Final Activity Report Summary - NETWORKED CULTURES (Networked cultures: negotiating cultural difference in contested spaces)

The research project NETWORKED CULTURES has examined the potential and sustainability of self-organised forms of networking between cultures with respect to current processes of social, technological and economic transformation in Europe. While current waves of mass migration, economic deregulation and social disintegration certainly fuel a climate of cultural rifts, conflicts and clashes, they are also the backdrop of emergent forms of social organisation and group interaction. In order to evaluate the potential of this changing situation, the research has investigated new forms of spatial co-existence and spatial appropriation that propose innovative models of social solidarity and cross-cultural cohabitation consistent with the increased levels of mobility and translocal interaction. From informal economies and self-organised education to global social movements and net cultures, the research has looked into these sites to identify key areas in which new forms of cross-cultural agency are given shape without being centrally organised and regulated. These arenas of bottom-up transformation will become more central in the development of inter-cultural competence in the near future and their dynamics give us important clues as to self-organised networking between cultures may become a key instrument in the peaceful transformation of cultural identities across Europe.

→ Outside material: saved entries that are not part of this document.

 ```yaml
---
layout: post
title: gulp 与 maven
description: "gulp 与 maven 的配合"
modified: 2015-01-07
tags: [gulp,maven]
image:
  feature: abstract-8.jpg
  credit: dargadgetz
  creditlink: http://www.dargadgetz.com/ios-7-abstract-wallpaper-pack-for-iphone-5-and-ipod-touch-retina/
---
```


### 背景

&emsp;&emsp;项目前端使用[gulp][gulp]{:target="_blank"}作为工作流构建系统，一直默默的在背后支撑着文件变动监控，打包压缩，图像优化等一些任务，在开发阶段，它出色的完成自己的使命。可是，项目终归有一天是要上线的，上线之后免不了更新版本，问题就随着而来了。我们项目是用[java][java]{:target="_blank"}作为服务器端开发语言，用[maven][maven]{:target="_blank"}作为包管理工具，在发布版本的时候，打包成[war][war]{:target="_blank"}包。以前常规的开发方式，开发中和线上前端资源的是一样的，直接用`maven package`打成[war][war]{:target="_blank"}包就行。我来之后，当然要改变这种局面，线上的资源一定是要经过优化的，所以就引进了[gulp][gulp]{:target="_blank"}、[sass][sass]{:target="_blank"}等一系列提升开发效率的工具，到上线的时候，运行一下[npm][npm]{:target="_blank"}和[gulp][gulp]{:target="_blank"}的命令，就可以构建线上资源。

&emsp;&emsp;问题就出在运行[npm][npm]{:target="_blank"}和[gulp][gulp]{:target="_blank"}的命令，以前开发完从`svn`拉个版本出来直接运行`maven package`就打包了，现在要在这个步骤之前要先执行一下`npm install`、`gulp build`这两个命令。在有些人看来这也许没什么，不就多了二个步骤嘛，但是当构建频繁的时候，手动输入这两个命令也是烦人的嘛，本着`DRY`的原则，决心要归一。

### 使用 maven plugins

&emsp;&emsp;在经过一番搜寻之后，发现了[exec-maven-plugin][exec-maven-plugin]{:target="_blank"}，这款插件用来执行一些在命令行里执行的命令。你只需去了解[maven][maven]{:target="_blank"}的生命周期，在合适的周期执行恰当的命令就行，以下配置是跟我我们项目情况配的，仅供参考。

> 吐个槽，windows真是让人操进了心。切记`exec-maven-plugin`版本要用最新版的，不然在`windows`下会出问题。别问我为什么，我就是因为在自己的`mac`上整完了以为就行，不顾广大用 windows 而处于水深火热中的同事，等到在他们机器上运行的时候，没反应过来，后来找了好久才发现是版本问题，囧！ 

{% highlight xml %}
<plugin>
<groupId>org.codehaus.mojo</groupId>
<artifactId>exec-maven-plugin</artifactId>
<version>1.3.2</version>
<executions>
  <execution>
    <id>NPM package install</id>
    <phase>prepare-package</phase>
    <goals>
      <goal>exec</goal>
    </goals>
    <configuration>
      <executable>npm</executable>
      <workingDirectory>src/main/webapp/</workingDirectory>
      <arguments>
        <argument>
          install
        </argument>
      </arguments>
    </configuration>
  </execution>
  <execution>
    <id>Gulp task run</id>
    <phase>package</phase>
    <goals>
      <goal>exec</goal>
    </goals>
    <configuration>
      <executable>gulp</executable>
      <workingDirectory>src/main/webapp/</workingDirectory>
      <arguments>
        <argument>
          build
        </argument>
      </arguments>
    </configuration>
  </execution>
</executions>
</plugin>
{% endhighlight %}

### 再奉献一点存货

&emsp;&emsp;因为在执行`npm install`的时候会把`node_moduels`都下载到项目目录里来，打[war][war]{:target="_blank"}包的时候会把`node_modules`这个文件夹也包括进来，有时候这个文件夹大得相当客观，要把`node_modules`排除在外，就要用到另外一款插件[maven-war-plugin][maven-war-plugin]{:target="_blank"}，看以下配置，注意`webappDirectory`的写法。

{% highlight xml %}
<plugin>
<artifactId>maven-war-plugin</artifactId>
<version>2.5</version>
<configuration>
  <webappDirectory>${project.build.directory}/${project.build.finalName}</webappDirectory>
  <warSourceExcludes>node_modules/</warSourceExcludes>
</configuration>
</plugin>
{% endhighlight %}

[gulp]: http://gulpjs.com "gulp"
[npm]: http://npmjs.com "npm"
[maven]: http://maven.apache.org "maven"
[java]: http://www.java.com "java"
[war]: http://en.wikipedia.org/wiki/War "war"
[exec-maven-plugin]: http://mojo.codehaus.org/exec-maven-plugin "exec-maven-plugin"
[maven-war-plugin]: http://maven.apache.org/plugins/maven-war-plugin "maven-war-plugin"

To this end, the research has brought together self-organised networked practices which question and destabilise traditional spatial patterns and forms of knowledge production with the work of expanded art and architectural practices interested in social and cultural change. It has carried out investigations into transient and experimental project platforms which allow for a multi-inhabitation of territories and narratives across cultural boundaries. Such networked art, architectural and activist practices were invited to list their projects in an online database to share their experiences and to develop new knowledge together. This collaboration has established ecology of communication and networking beyond national borders and offers an interactive working environment and growing archive (including conversations with networking practitioners, video footage and 5 000+ photographs of contested urban spaces in Europe) for research into emerging networked cultures. Collaborative knowledge of this kind helps to empower cross-cultural initiatives and to put into practice models of networking between cultures that facilitate a more inclusive society. Based on the immense intellectual productivity of these interactions, the research has developed new critical frameworks ('relational theories') around the potential of network creativity in contemporary knowledge based societies and cross-cultural agency. These frameworks have been disseminated in various analogue and digital media and have been put forward for discussion in networked communities and numerous venues open to the general public.